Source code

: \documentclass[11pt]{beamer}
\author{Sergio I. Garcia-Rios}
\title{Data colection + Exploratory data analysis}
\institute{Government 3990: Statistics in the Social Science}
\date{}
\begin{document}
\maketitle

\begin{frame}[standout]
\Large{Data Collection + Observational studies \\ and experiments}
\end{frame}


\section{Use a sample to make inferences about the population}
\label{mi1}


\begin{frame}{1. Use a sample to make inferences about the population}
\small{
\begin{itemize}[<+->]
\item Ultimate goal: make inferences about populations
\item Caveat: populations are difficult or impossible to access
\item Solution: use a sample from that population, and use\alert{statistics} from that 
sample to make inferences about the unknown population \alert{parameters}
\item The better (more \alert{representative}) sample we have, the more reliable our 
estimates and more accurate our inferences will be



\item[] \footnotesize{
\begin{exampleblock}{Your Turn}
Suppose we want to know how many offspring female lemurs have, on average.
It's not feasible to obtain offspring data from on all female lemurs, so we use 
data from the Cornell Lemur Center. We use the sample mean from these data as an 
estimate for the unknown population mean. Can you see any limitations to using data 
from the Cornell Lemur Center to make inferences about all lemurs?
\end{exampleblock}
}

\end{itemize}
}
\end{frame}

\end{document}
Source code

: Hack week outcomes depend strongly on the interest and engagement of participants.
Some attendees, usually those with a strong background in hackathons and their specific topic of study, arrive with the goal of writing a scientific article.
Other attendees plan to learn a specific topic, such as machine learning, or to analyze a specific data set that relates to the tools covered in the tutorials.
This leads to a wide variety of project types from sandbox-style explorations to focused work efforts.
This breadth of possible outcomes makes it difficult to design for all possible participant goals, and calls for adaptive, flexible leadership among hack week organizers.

☆ ☆ ☆ ☆

- [Required work]:
On how many lines of the listing does the string "mean" appear? Only the number should be given.

- [Written response]:
2